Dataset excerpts
------------------------------

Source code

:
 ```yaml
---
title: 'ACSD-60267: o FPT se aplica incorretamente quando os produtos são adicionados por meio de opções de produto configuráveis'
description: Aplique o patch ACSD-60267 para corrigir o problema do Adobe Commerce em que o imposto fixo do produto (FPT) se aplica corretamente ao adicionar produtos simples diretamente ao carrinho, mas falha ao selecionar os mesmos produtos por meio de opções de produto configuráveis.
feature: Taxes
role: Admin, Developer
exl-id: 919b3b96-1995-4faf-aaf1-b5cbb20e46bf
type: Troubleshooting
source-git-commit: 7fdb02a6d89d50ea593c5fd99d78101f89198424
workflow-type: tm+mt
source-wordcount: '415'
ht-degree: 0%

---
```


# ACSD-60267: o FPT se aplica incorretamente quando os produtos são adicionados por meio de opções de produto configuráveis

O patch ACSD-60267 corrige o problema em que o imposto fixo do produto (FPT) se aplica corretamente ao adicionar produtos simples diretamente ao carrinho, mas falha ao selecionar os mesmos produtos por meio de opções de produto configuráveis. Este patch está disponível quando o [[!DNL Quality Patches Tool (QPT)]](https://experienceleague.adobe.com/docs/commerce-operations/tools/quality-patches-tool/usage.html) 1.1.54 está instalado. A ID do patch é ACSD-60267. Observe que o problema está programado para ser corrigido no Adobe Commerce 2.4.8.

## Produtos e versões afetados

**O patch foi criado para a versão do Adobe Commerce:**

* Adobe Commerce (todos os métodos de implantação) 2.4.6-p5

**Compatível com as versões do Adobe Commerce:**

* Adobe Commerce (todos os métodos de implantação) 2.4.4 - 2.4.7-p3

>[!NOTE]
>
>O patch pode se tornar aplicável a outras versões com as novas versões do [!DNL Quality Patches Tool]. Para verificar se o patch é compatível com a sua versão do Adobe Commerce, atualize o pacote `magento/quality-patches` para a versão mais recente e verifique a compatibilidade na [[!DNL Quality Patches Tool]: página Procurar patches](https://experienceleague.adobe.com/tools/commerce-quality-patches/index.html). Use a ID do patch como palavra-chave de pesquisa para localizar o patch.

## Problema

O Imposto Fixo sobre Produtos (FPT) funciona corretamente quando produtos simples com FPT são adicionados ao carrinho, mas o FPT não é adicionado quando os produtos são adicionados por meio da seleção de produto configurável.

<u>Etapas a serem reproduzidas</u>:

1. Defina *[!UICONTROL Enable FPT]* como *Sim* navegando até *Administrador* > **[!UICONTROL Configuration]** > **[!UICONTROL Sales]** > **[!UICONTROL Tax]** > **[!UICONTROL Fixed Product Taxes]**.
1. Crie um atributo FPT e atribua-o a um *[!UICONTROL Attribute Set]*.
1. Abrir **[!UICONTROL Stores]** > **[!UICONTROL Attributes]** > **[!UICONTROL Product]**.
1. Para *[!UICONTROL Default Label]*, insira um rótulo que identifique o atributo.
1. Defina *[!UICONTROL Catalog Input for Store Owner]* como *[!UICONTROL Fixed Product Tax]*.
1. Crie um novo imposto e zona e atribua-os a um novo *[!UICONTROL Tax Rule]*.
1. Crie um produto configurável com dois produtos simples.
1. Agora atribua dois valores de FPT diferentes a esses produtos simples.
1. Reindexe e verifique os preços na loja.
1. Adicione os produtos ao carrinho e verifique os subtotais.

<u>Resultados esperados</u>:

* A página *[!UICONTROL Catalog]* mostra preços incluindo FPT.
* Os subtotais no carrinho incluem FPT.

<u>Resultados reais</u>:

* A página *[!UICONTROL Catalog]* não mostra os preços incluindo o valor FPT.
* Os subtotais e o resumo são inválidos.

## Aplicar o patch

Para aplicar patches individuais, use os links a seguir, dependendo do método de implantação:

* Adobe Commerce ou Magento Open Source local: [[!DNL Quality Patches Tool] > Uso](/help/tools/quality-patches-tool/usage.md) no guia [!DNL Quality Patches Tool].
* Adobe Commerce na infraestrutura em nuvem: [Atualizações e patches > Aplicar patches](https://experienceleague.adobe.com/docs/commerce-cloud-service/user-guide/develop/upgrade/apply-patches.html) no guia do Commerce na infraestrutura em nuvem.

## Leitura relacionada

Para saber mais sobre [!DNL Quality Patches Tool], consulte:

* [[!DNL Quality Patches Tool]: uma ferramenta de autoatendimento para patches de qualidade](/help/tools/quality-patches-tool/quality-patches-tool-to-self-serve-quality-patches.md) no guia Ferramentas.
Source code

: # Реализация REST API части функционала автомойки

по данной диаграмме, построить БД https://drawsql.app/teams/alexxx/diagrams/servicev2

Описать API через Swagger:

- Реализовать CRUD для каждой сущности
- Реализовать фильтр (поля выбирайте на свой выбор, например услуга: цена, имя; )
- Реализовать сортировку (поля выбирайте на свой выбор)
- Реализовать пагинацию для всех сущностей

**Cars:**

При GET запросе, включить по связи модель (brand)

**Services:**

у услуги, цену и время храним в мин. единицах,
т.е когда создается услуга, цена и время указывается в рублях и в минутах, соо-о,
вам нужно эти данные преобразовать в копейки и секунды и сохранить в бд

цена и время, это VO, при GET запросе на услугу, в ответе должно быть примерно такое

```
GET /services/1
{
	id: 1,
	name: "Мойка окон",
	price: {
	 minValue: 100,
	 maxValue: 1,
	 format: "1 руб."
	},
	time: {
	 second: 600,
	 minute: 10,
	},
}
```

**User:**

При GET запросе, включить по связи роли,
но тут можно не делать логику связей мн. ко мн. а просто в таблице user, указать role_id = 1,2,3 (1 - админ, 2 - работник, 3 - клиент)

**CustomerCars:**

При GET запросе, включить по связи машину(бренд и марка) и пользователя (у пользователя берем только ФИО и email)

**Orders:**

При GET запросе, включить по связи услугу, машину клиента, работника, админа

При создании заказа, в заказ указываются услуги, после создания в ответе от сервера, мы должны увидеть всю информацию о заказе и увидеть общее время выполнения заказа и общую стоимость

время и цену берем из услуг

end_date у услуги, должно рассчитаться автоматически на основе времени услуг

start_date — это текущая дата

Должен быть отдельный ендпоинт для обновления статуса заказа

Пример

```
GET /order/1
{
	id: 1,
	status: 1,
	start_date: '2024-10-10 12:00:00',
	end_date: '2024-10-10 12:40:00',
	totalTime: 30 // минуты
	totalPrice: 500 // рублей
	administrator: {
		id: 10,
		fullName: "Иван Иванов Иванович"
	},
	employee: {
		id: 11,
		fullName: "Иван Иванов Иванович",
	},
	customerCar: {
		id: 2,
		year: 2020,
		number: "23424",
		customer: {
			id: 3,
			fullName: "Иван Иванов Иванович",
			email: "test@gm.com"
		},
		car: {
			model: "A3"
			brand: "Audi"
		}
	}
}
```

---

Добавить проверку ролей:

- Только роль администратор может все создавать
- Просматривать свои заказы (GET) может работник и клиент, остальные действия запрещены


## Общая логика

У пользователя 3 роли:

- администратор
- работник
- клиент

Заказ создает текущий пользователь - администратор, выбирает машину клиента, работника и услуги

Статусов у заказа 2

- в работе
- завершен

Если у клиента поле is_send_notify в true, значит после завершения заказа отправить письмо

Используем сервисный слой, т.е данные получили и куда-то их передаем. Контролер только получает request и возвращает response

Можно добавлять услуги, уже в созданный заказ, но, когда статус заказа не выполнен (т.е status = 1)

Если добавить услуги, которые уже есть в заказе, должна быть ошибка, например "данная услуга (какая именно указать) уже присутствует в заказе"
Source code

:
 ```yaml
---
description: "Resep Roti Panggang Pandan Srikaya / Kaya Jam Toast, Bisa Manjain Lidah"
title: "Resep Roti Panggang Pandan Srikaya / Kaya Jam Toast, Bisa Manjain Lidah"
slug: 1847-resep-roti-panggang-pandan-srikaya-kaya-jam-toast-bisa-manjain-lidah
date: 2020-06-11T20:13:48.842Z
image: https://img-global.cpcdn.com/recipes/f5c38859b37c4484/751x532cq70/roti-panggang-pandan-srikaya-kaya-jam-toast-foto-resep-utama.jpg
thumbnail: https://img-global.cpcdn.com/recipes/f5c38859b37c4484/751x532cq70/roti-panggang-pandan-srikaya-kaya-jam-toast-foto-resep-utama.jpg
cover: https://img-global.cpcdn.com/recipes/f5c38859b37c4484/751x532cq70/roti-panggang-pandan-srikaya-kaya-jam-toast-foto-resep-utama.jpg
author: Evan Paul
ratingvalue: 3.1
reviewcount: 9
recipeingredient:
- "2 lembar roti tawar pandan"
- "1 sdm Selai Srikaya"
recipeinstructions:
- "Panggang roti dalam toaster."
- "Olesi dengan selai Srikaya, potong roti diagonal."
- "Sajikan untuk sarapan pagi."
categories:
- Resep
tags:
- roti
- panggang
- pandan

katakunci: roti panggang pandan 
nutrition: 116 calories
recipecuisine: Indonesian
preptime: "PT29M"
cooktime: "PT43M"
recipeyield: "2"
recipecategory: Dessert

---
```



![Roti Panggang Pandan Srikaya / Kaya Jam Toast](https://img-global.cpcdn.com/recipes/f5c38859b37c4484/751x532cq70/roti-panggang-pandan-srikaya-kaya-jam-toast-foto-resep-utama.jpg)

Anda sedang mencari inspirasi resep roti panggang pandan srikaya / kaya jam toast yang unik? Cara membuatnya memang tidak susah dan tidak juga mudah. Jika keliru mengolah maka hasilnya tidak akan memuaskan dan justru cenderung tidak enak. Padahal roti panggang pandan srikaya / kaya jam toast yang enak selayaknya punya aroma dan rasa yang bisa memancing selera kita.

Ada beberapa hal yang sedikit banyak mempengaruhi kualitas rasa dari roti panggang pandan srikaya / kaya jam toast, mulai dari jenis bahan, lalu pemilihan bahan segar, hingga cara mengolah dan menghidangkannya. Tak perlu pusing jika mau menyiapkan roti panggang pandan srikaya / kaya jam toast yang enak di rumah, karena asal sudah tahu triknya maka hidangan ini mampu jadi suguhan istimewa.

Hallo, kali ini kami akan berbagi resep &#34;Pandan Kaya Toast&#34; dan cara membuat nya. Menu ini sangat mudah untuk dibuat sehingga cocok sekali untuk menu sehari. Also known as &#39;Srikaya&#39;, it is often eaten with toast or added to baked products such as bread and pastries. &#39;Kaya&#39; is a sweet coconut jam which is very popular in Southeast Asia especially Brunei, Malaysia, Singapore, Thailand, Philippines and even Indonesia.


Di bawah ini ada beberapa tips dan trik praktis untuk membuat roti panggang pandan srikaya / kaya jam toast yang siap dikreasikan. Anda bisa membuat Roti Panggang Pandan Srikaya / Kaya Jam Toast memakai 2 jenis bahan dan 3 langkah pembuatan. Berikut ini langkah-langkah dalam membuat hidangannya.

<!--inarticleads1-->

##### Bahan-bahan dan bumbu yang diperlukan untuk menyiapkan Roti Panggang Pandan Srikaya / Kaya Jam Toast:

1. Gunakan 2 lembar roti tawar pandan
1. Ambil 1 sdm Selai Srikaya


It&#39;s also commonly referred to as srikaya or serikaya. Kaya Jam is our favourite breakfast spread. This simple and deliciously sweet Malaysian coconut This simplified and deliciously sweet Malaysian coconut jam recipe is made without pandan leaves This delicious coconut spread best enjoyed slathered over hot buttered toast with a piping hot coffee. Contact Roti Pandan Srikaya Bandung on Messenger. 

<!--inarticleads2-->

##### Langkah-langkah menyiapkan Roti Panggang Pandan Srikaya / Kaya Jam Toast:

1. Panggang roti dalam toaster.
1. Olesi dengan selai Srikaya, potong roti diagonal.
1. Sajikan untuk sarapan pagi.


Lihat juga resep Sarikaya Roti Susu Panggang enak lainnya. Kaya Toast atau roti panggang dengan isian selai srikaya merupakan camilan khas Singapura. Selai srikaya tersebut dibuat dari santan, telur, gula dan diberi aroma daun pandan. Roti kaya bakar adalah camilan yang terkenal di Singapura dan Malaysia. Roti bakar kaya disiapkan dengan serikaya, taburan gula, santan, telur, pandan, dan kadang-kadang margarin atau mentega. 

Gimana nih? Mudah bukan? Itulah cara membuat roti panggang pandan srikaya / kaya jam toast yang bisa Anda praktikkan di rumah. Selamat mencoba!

------------------------------

# WORK TASK:
Both the line containing "de implantação) 2.4.6-p5" and the line containing "1. Abrir **[!UICONTROL" belong in the answer. Print them and every line above that falls between them exactly, and no others.

# ANSWER SPACE:
* Adobe Commerce (todos os métodos de implantação) 2.4.6-p5

**Compatível com as versões do Adobe Commerce:**

* Adobe Commerce (todos os métodos de implantação) 2.4.4 - 2.4.7-p3

>[!NOTE]
>
>O patch pode se tornar aplicável a outras versões com as novas versões do [!DNL Quality Patches Tool]. Para verificar se o patch é compatível com a sua versão do Adobe Commerce, atualize o pacote `magento/quality-patches` para a versão mais recente e verifique a compatibilidade na [[!DNL Quality Patches Tool]: página Procurar patches](https://experienceleague.adobe.com/tools/commerce-quality-patches/index.html). Use a ID do patch como palavra-chave de pesquisa para localizar o patch.

## Problema

O Imposto Fixo sobre Produtos (FPT) funciona corretamente quando produtos simples com FPT são adicionados ao carrinho, mas o FPT não é adicionado quando os produtos são adicionados por meio da seleção de produto configurável.

<u>Etapas a serem reproduzidas</u>:

1. Defina *[!UICONTROL Enable FPT]* como *Sim* navegando até *Administrador* > **[!UICONTROL Configuration]** > **[!UICONTROL Sales]** > **[!UICONTROL Tax]** > **[!UICONTROL Fixed Product Taxes]**.
1. Crie um atributo FPT e atribua-o a um *[!UICONTROL Attribute Set]*.
1. Abrir **[!UICONTROL Stores]** > **[!UICONTROL Attributes]** > **[!UICONTROL Product]**.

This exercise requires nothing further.